Taylor claimed: "Financial markets will punish fiscal irresponsibility, and Scottish independence would be fiscally irresponsible on a vastly greater scale.”

Unfortunately for both Ferry and Taylor the logic of their arguments was already debunked by various economic experts, including Professor Bill Mitchell, Professor Stephanie Kelton, Nathan Tankus, and Brian Romanchuk. Let's break it down.

The Bank of England's Intervention is Not Extraordinary.

The Bank of England's move to purchase long-term debt (40-year gilts/bonds) to make markets "orderly" is not a dramatic or a revolutionary move. In fact these purchases are quite common to stop the volatility of interest rates, and is one of the main tools a central bank has.

When we say that central banks want to keep markets "orderly", we are talking about government policies and prices being consistent. One of the principles of that – MMT economists explain – is that without government/central bank intervention (remember, the central bank is an arm of the government) then bond markets would go array.

This is where the problem lies with the UK recently.

The National: How should we judge the actions of Liz Truss and her contemporaries in the modern Conservative Party?

First, the UK Government's mantra of "balanced budgets" was completely flipped under Liz Truss, with the government deficit now suddenly exploding due to a proposed tax fall of £45 billion (now reversed after public backlash), and committing to spend a further £60bn every six months to tackle the energy crisis.

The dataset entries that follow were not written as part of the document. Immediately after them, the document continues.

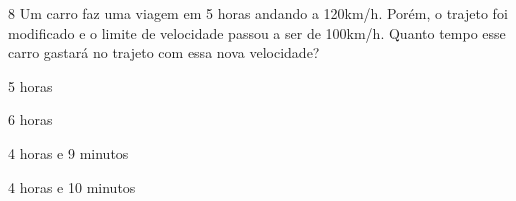 

\num{8} Um carro faz uma viagem em 5 horas andando a 120km/h. Porém, o
trajeto foi modificado e o limite de velocidade passou a ser de 100km/h.
Quanto tempo esse carro gastará no trajeto com essa nova velocidade?

\begin{escolha}
\item 5 horas
\item 6 horas
\item 4 horas e 9 minutos
\item 4 horas e 10 minutos
\end{escolha}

Twelve years of government policy was suddenly flipped on its head, and market confidence simply dropped.

Secondly, the Bank of England is not used to a combination of Quantitative Tightening and rising interest rates, and neither are markets. The central bank should have foreseen the potential for market confusion and started its purchasing of long-term debt *before* bond rates began to rise to 5%.

The slow reaction from the Bank of England to tackle interest rate volatility was, again, a policy choice. Once the central bank announced its purchases of long-term debt, sterling immediately began to appreciate against the euro and the dollar, with bond rates falling to 4%.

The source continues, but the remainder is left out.